**Work instruction**
Lines that contain the string "create" are the ones to list; copy all of them from the records.

--- START ---

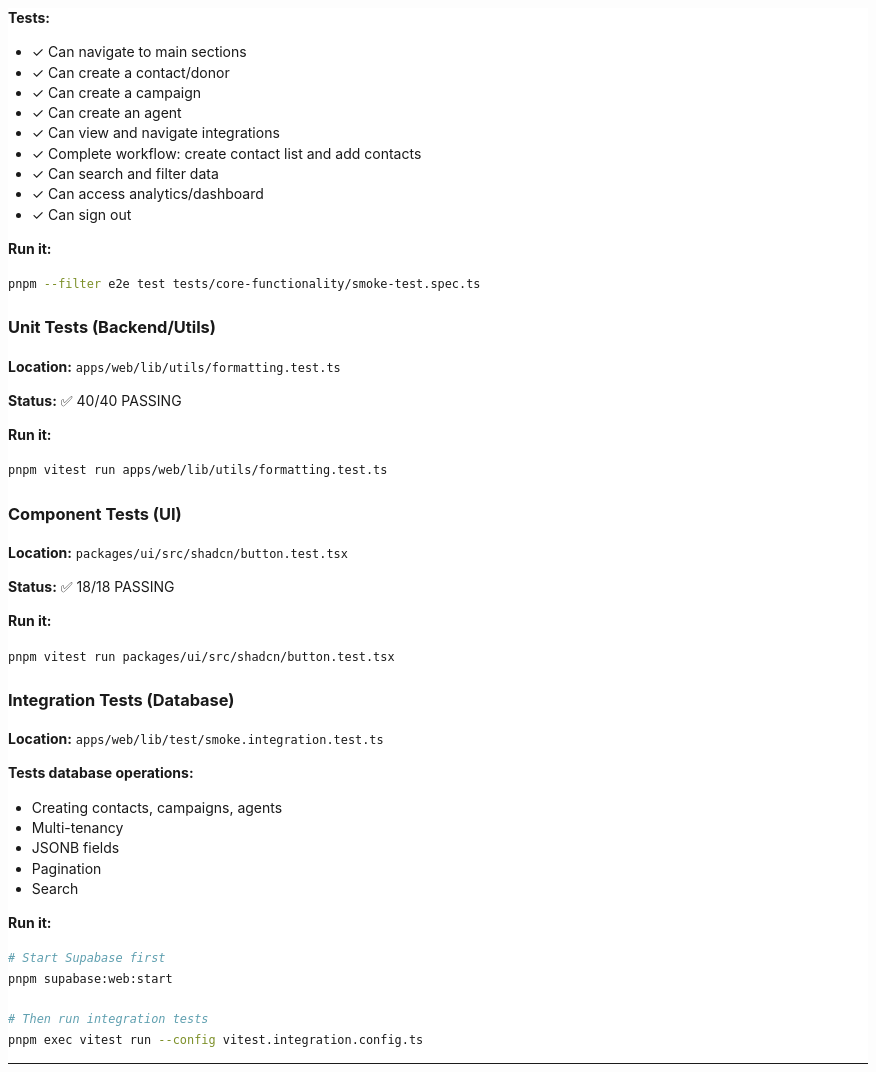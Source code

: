 **Tests:**
- ✓ Can navigate to main sections
- ✓ Can create a contact/donor
- ✓ Can create a campaign
- ✓ Can create an agent
- ✓ Can view and navigate integrations
- ✓ Complete workflow: create contact list and add contacts
- ✓ Can search and filter data
- ✓ Can access analytics/dashboard
- ✓ Can sign out

**Run it:**
```bash
pnpm --filter e2e test tests/core-functionality/smoke-test.spec.ts
```

### Unit Tests (Backend/Utils)
**Location:** `apps/web/lib/utils/formatting.test.ts`

**Status:** ✅ 40/40 PASSING

**Run it:**
```bash
pnpm vitest run apps/web/lib/utils/formatting.test.ts
```

### Component Tests (UI)
**Location:** `packages/ui/src/shadcn/button.test.tsx`

**Status:** ✅ 18/18 PASSING

**Run it:**
```bash
pnpm vitest run packages/ui/src/shadcn/button.test.tsx
```

### Integration Tests (Database)
**Location:** `apps/web/lib/test/smoke.integration.test.ts`

**Tests database operations:**
- Creating contacts, campaigns, agents
- Multi-tenancy
- JSONB fields
- Pagination
- Search

**Run it:**
```bash
# Start Supabase first
pnpm supabase:web:start

# Then run integration tests
pnpm exec vitest run --config vitest.integration.config.ts
```

---
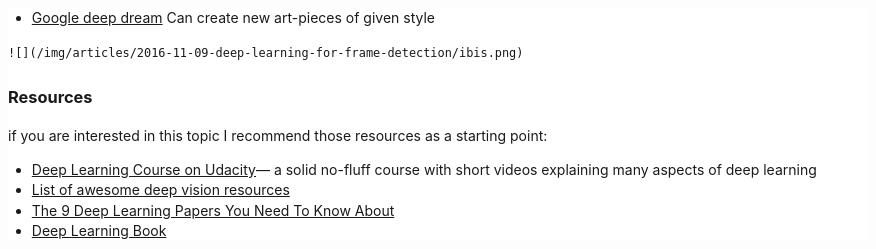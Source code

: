    * [Google deep dream](https://github.com/google/deepdream) Can create new art-pieces of given style

    ![](/img/articles/2016-11-09-deep-learning-for-frame-detection/ibis.png)


### Resources

if you are interested in this topic I recommend those resources as a starting point:

* [Deep Learning Course on Udacity](https://classroom.udacity.com/courses/ud730)&mdash; a solid no-fluff course with short videos explaining many aspects of deep learning
* [List of awesome deep vision resources](https://github.com/kjw0612/awesome-deep-vision)
* [The 9 Deep Learning Papers You Need To Know About](https://adeshpande3.github.io/adeshpande3.github.io/The-9-Deep-Learning-Papers-You-Need-To-Know-About.html)
* [Deep Learning Book](https://github.com/HFTrader/DeepLearningBook)
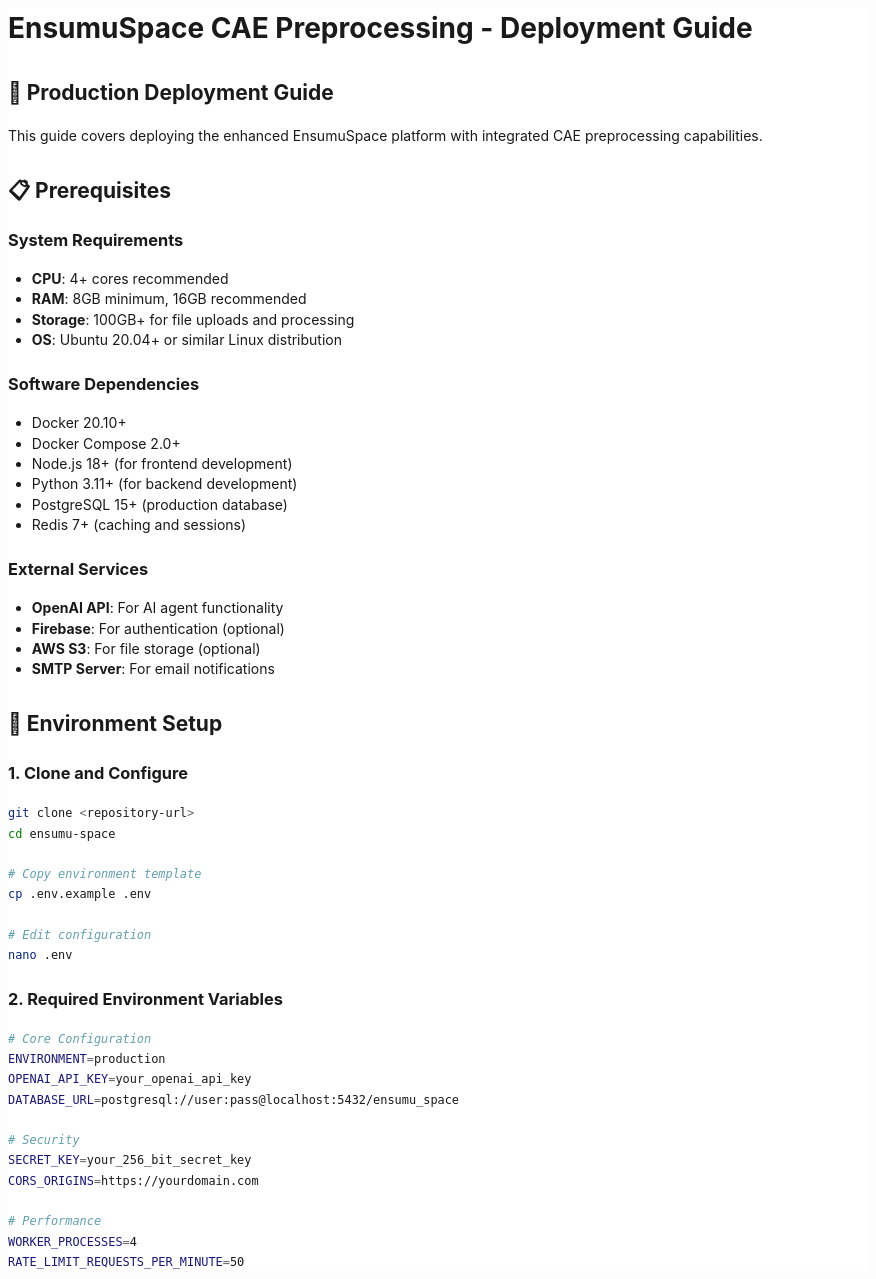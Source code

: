 # EnsumuSpace CAE Preprocessing - Deployment Guide

## 🚀 Production Deployment Guide

This guide covers deploying the enhanced EnsumuSpace platform with integrated CAE preprocessing capabilities.

## 📋 Prerequisites

### System Requirements
- **CPU**: 4+ cores recommended
- **RAM**: 8GB minimum, 16GB recommended
- **Storage**: 100GB+ for file uploads and processing
- **OS**: Ubuntu 20.04+ or similar Linux distribution

### Software Dependencies
- Docker 20.10+
- Docker Compose 2.0+
- Node.js 18+ (for frontend development)
- Python 3.11+ (for backend development)
- PostgreSQL 15+ (production database)
- Redis 7+ (caching and sessions)

### External Services
- **OpenAI API**: For AI agent functionality
- **Firebase**: For authentication (optional)
- **AWS S3**: For file storage (optional)
- **SMTP Server**: For email notifications

## 🔧 Environment Setup

### 1. Clone and Configure

```bash
git clone <repository-url>
cd ensumu-space

# Copy environment template
cp .env.example .env

# Edit configuration
nano .env
```

### 2. Required Environment Variables

```bash
# Core Configuration
ENVIRONMENT=production
OPENAI_API_KEY=your_openai_api_key
DATABASE_URL=postgresql://user:pass@localhost:5432/ensumu_space

# Security
SECRET_KEY=your_256_bit_secret_key
CORS_ORIGINS=https://yourdomain.com

# Performance
WORKER_PROCESSES=4
RATE_LIMIT_REQUESTS_PER_MINUTE=50
```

--- END ---

**Result for this exercise**
- ✓ Can create a contact/donor
- ✓ Can create a campaign
- ✓ Can create an agent
- ✓ Complete workflow: create contact list and add contacts
:    * [Google deep dream](https://github.com/google/deepdream) Can create new art-pieces of given style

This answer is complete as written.